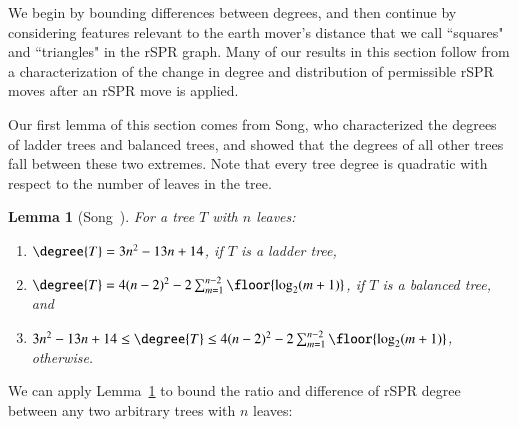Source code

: \documentclass[]{elsarticle}
\newtheorem{lem}[thm]{Lemma}
\begin{document}
We begin by bounding differences between degrees, and then continue by considering features relevant to the earth mover's distance that we call ``squares" and ``triangles" in the rSPR graph.
Many of our results in this section follow from a characterization of the change in degree and distribution of permissible rSPR moves after an rSPR move is applied.

Our first lemma of this section comes from Song, who characterized the degrees of ladder trees and balanced trees, and showed that the degrees of all other trees fall between these two extremes.
Note that every tree degree is quadratic with respect to the number of leaves in the tree.

\begin{lem}[{Song~\citep{Song2003-gf}}]
	\label{lem:degree_extremes}
	For a tree $T$ with $n$ leaves:
	\begin{enumerate}
		\item $\degree{T} = 3n^2 - 13n + 14$, if $T$ is a ladder tree,
		\item $\degree{T} = 4(n-2)^2 - 2 \sum_{m=1}^{n-2} \floor{\log_2(m+1)}$, if $T$ is a balanced tree, and
		\item  $3n^2 - 13n + 14 \le \degree{T} \le 4(n-2)^2 - 2 \sum_{m=1}^{n-2} \floor{\log_2(m+1)}$, otherwise.
	\end{enumerate}
\end{lem}

We can apply Lemma~\ref{lem:degree_extremes} to bound the ratio and difference of rSPR degree between any two arbitrary trees with $n$ leaves:
\end{document}
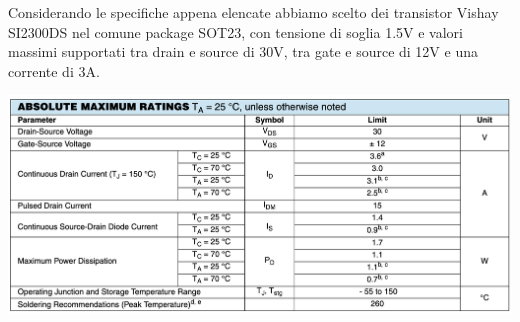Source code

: Considerando le specifiche appena elencate abbiamo scelto dei transistor
Vishay SI2300DS nel comune package SOT23, con tensione di soglia 1.5V e
valori massimi supportati tra drain e source di 30V, tra gate e source
di 12V e una corrente di 3A.

\begin{center}
\includegraphics[scale=0.5]{figures/image69.png}
\captionsetup{type=figure}
\end{center}
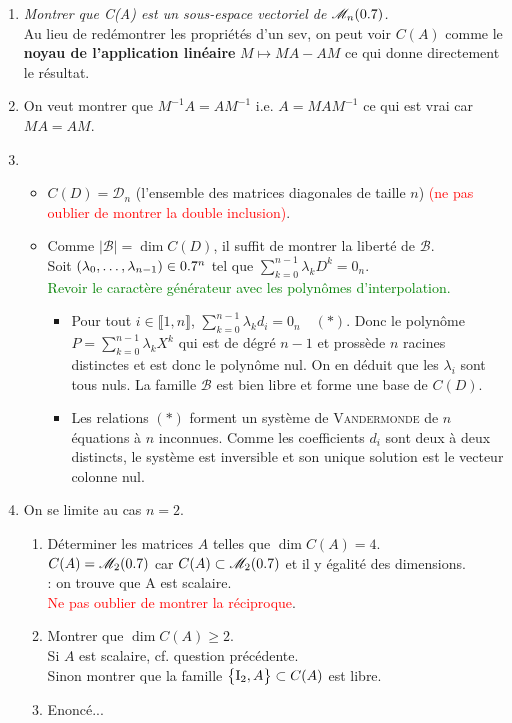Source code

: \begin{enumerate}
    \item \emph{Montrer que C(A) est un sous-espace vectoriel de $\mathscr{M}_n(0.7)$.} \\
    Au lieu de redémontrer les propriétés d'un sev, on peut voir $C(A)$ comme le \textbf{noyau de l'application linéaire} $M \mapsto MA - AM$ ce qui donne directement le résultat. 
    \item On veut montrer que $M^{-1} A = A M^{-1}$ i.e. $A = M A M^{-1}$ ce qui est vrai car $M A = A M$.
    \item
    \begin{itemize}
        \item $C(D) = \mathscr{D}_n$ (l'ensemble des matrices diagonales de taille $n$) \textcolor{red}{(ne pas oublier de montrer la double inclusion)}.
        \item Comme $| \mathscr{B} | = \dim C(D)$, il suffit de montrer la liberté de $\mathscr{B}$. \\
        Soit $(\lambda_0, \dots, \lambda_{n-1}) \in 0.7^n$ tel que $\sum\limits_{k=0}^{n-1} \lambda_k D^k = 0_n$. \\
        \textcolor{green}{Revoir le caractère générateur avec les polynômes d'interpolation.}
        \begin{itemize}
            \item Pour tout $i \in \llbracket 1, n \rrbracket$, $\sum\limits_{k=0}^{n-1} \lambda_k d_i = 0_n \quad (*)$. Donc le polynôme $P = \sum\limits_{k=0}^{n-1} \lambda_k X^k$ qui est de dégré $n-1$ et prossède $n$ racines distinctes et est donc le polynôme nul. On en déduit que les $\lambda_i$ sont tous nuls. La famille $\mathscr{B}$ est bien libre et forme une base de $C(D)$.
            \item Les relations $(*)$ forment un système de \textsc{Vandermonde} de $n$ équations à $n$ inconnues. Comme les coefficients $d_i$ sont deux à deux distincts, le système est inversible et son unique solution est le vecteur colonne nul.
        \end{itemize}
    \end{itemize}
    \item On se limite au cas $n = 2$. 
    \begin{enumerate}
        \item Déterminer les matrices $A$ telles que $\dim C(A) = 4$. \\
        $C(A) = \mathscr{M}_2(0.7)$ car $C(A) \subset \mathscr{M}_2(0.7)$ et il y égalité des dimensions. \\
        : on trouve que A est scalaire. \\
        \textcolor{red}{Ne pas oublier de montrer la réciproque}. 
        \item Montrer que $\dim C(A) \geqslant 2$. \\
        Si $A$ est scalaire, cf. question précédente. \\
        Sinon montrer que la famille $\big\{ \mathrm{I}_2, A \big\} \subset C(A)$ est libre. 
        \item Enoncé... \\
    \end{enumerate}
\end{enumerate}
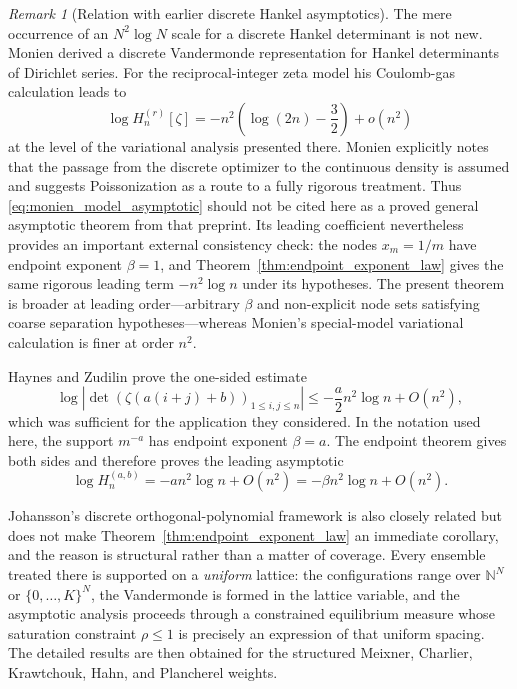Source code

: \documentclass[preprint,12pt]{elsarticle}
\numberwithin{equation}{section}
\theoremstyle{plain}
\theoremstyle{definition}
\theoremstyle{remark}
\newtheorem{remark}[theorem]{Remark}
\begin{document}
\begin{remark}[Relation with earlier discrete Hankel asymptotics]
\label{rem:monien_haynes_position}
The mere occurrence of an $N^2\log N$ scale for a discrete Hankel determinant is not new. Monien \cite{Monien2009} derived a discrete Vandermonde representation for Hankel determinants of Dirichlet series.  For the reciprocal-integer zeta model his Coulomb-gas calculation leads to
\begin{equation}
\log H_n^{(r)}[\zeta]
=-n^2\left(\log(2n)-\frac32\right)+o(n^2)
\label{eq:monien_model_asymptotic}
\end{equation}
at the level of the variational analysis presented there.  Monien explicitly notes that the passage from the discrete optimizer to the continuous density is assumed and suggests Poissonization as a route to a fully rigorous treatment.  Thus \eqref{eq:monien_model_asymptotic} should not be cited here as a proved general asymptotic theorem from that preprint.  Its leading coefficient nevertheless provides an important external consistency check: the nodes $x_m=1/m$ have endpoint exponent $\beta=1$, and Theorem~\ref{thm:endpoint_exponent_law} gives the same rigorous leading term $-n^2\log n$ under its hypotheses.  The present theorem is broader at leading order---arbitrary $\beta$ and non-explicit node sets satisfying coarse separation hypotheses---whereas Monien's special-model variational calculation is finer at order $n^2$.

Haynes and Zudilin \cite{HaynesZudilin2015} prove the one-sided estimate
\begin{equation}
\log\left|\det(\zeta(a(i+j)+b))_{1\le i,j\le n}\right|
\le-\frac a2 n^2\log n+O(n^2),
\end{equation}
which was sufficient for the application they considered.  In the notation used here, the
support \(m^{-a}\) has endpoint exponent \(\beta=a\).  The endpoint theorem gives both sides
and therefore proves the leading asymptotic
\begin{equation}
\log H_n^{(a,b)}
=-a n^2\log n+O(n^2)
=-\beta n^2\log n+O(n^2).
\label{eq:HZ_comparison_full_law}
\end{equation}

Johansson's discrete orthogonal-polynomial framework \cite{Johansson2001} is also closely related but does not make Theorem~\ref{thm:endpoint_exponent_law} an immediate corollary, and the reason is structural rather than a matter of coverage.  Every ensemble treated there is supported on a \emph{uniform} lattice: the configurations range over $\mathbb N^N$ or $\{0,\dots,K\}^N$, the Vandermonde is formed in the lattice variable, and the asymptotic analysis proceeds through a constrained equilibrium measure whose saturation constraint $\rho\le1$ is precisely an expression of that uniform spacing.  The detailed results are then obtained for the structured Meixner, Charlier, Krawtchouk, Hahn, and Plancherel weights.


\end{remark}
\end{document}
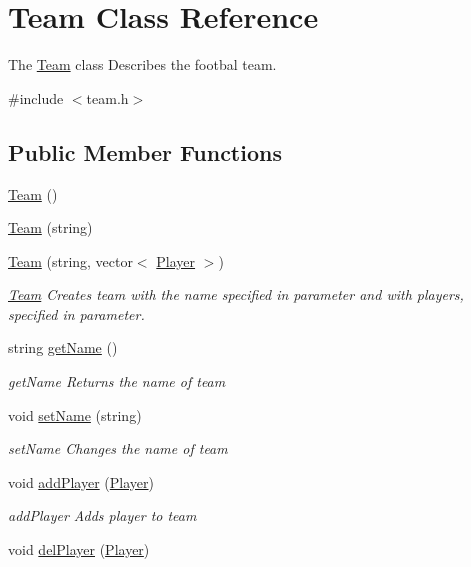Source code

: \hypertarget{class_team}{\section{Team Class Reference}
\label{class_team}
}


The \hyperlink{class_team}{Team} class Describes the footbal team.  




{\ttfamily \#include $<$team.\-h$>$}

\subsection*{Public Member Functions}
\begin{DoxyCompactItemize}
\item 
\hyperlink{class_team_aada295895b747960576b69d8c87a54ba}{Team} ()
\item 
\hyperlink{class_team_a6209508aa24d5a1266fb95ce5e5e2651}{Team} (string)
\item 
\hyperlink{class_team_abb6230026200657d6fff9df436835729}{Team} (string, vector$<$ \hyperlink{class_player}{Player} $>$)
\begin{DoxyCompactList}\small\item\em \hyperlink{class_team}{Team} Creates team with the name specified in parameter and with players, specified in parameter. \end{DoxyCompactList}\item 
string \hyperlink{class_team_ab21736a411213da36d08210e570ecbeb}{get\-Name} ()
\begin{DoxyCompactList}\small\item\em get\-Name Returns the name of team \end{DoxyCompactList}\item 
void \hyperlink{class_team_a840a65b79f7d718965831611e72b6ac2}{set\-Name} (string)
\begin{DoxyCompactList}\small\item\em set\-Name Changes the name of team \end{DoxyCompactList}\item 
void \hyperlink{class_team_a59c401173c3bd78e4ce802e0c56c9066}{add\-Player} (\hyperlink{class_player}{Player})
\begin{DoxyCompactList}\small\item\em add\-Player Adds player to team \end{DoxyCompactList}\item 
void \hyperlink{class_team_ae7e10897ad329c6884b427d4405b85b0}{del\-Player} (\hyperlink{class_player}{Player})

\end{DoxyCompactItemize}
---*---
What you need to produce is an exact copy of the entries above, limited to the lines from the one with "gives both sides" up to and including the one with "set\-Name Changes the", without pictures.

support \(m^{-a}\) has endpoint exponent \(\beta=a\).  The endpoint theorem gives both sides
and therefore proves the leading asymptotic
\begin{equation}
\log H_n^{(a,b)}
=-a n^2\log n+O(n^2)
=-\beta n^2\log n+O(n^2).
\label{eq:HZ_comparison_full_law}
\end{equation}

Johansson's discrete orthogonal-polynomial framework \cite{Johansson2001} is also closely related but does not make Theorem~\ref{thm:endpoint_exponent_law} an immediate corollary, and the reason is structural rather than a matter of coverage.  Every ensemble treated there is supported on a \emph{uniform} lattice: the configurations range over $\mathbb N^N$ or $\{0,\dots,K\}^N$, the Vandermonde is formed in the lattice variable, and the asymptotic analysis proceeds through a constrained equilibrium measure whose saturation constraint $\rho\le1$ is precisely an expression of that uniform spacing.  The detailed results are then obtained for the structured Meixner, Charlier, Krawtchouk, Hahn, and Plancherel weights.


\end{remark}
\end{document}
Source code

: \hypertarget{class_team}{\section{Team Class Reference}
\label{class_team}
}


The \hyperlink{class_team}{Team} class Describes the footbal team.  




{\ttfamily \#include $<$team.\-h$>$}

\subsection*{Public Member Functions}
\begin{DoxyCompactItemize}
\item 
\hyperlink{class_team_aada295895b747960576b69d8c87a54ba}{Team} ()
\item 
\hyperlink{class_team_a6209508aa24d5a1266fb95ce5e5e2651}{Team} (string)
\item 
\hyperlink{class_team_abb6230026200657d6fff9df436835729}{Team} (string, vector$<$ \hyperlink{class_player}{Player} $>$)
\begin{DoxyCompactList}\small\item\em \hyperlink{class_team}{Team} Creates team with the name specified in parameter and with players, specified in parameter. \end{DoxyCompactList}\item 
string \hyperlink{class_team_ab21736a411213da36d08210e570ecbeb}{get\-Name} ()
\begin{DoxyCompactList}\small\item\em get\-Name Returns the name of team \end{DoxyCompactList}\item 
void \hyperlink{class_team_a840a65b79f7d718965831611e72b6ac2}{set\-Name} (string)
\begin{DoxyCompactList}\small\item\em set\-Name Changes the name of team \end{DoxyCompactList}\item 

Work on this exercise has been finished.